FBI: Iranian agent behind continuing assassination plots against Trump, others

Three men have been charged in federal court in Iranian plots to assassinate President Donald Trump and other U.S. citizens, according to the FBI.

The agent, who served 14 years in prison in the…

Three men have been charged in federal court in Iranian plots to assassinate President Donald Trump and other U.S. citizens, according to the FBI.

The agent, who served 14 years in prison in the U.S. for robbery, was asked by Iran to use his network of criminal associates to help surveil and plan the murders of Trump and other U.S. citizens, said a statement by the Department of Justice (DOJ) announcing the charges.

The agent, Farhad Shakeri, 51, an Afghan national, and his associates, Carlisle Rivera, 49, of Brooklyn, New York, and Jonathon Loadholt, 36, of Staten Island, New York were charged in the Southern District of New York.

“Actors directed by the Government of Iran continue to target our citizens, including President-elect Trump, on U.S. soil and abroad. This has to stop,” said U.S. Attorney Damian Williams for the Southern District. 

Rivera was arrested in Brooklyn and Loadholt was arrested in Staten Island. Shakeri, who came to the U.S. as a child, is believed to have fled to Iran. 

The criminal complaint said that Shakeri voluntarily submitted to several telephone interviews with the FBI in order to get a reduction in sentence for someone else serving in a U.S. prison. 

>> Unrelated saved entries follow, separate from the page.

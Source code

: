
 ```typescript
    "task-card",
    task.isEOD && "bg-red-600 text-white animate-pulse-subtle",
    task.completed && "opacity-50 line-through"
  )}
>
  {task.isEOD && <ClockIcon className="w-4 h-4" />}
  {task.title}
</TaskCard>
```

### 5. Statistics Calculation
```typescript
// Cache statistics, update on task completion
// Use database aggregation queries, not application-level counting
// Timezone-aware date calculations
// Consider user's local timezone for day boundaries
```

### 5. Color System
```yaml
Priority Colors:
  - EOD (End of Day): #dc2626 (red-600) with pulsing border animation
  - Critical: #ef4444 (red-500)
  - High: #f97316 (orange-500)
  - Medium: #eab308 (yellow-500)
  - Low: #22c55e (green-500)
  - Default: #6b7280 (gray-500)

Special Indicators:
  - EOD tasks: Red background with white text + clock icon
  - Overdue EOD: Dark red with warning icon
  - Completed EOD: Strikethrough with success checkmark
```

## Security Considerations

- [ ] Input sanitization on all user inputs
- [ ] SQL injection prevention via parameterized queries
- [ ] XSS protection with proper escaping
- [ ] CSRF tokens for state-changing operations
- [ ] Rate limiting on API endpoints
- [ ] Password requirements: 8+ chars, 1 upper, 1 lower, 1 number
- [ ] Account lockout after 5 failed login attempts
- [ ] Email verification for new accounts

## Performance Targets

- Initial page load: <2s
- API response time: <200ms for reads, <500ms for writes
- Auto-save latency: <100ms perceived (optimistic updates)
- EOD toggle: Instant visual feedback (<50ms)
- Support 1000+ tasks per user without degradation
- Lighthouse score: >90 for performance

In those interviews he detailed how he was recruited by Iran’s Islamic Revolutionary Guard Corps (IRGC) to plan the assassination of a U.S. citizen, an opponent of the Iranian regime, identified in the criminal complaint as “Victim-1.” 

Shakeri was offered $1.5 million for video evidence that “Victim-1” had been killed. The video was necessary because the IRGC agent indicated that multiple death squads were already targeting the list, so proof was needed that “Shakeri’s team had committed the murder,” said the complaint. 

It is believed that “Victim-1” is Masih Alinejad, an outspoken Iranian American critic of Iran’s draconian laws governing women.  

“I am shocked. I just learned from the @FBI  that two men were arrested yesterday in a new plot to kill me at Fairfield University, where I was scheduled to give a talk,” said Alinejad via  X. I also learned that the person assigned to assassinate @realDonaldTrump was also assigned to kill me on U.S. soil.” 

In the complaint, the FBI said that Shakeri claimed that in September 2024, his IRGC contact told him to drop all other efforts and make the assassination of President Donald Trump his “focus”.  

The IRGC agent noted Iran had already spent a lot of money trying to kill Trump and “the money’s not an issue,” said Shakeri, according to the FBI. 

If Shakeri couldn’t provide a plan within seven days to kill Trump, the IRGC agent said they would wait until after the election to try and kill Trump, noted the criminal complaint.   

The Department of Justice speculated that the assassination of Trump is sought by Iran for “the death of Qasem Soleimani, the head of the IRGC-QF who was killed by a U.S. military strike in Baghdad on or about January 3, 2020.”  

Trump ordered the strike, in part, because of “Soleimani’s direct involvement in attacks against U.S. service members coupled with his intent to continue threatening U.S. service members,” according to The Jag Reporter, an official publication of the United States Air Force’s Office of The Judge Advocate General. 

In addition to the assassination of Trump and “Victim-1,” Shakeri said the IRGC asked him to kill other U.S. citizens on U.S. soil, as well as Israeli tourists in Sri Lanka. 

In October, the FBI issued a bulletin warning about an attempted mass shooting event in Sri Lanka based on information provided by Shakeri, which resulted in the arrest of three people. 

The criminal complaint includes text messages between the defendants about the U.S. murder plot against “Victim-1” and screenshots of surveillance carried out against her.     

Shakeri, Rivera and Loadholt have all been charged with murder-for-hire, which carries a maximum penalty of 10 years in prison; conspiracy to commit murder-for-hire, which carries a maximum penalty of 10 years in prison; and money laundering conspiracy, which carries a maximum penalty of 20 years in prison. 

Shakeri has also been charged under several laws outlawing the support of foreign terrorist organizations and evading U.S. imposed Iranian economic sanctions. 

“Today’s charges are another message to those who continue in their efforts – we will remain unrelenting in our pursuit of bad actors, no matter where they reside, and will stop at nothing to bring to justice those who harm our safety and security,” said U.S. Attorney Williams.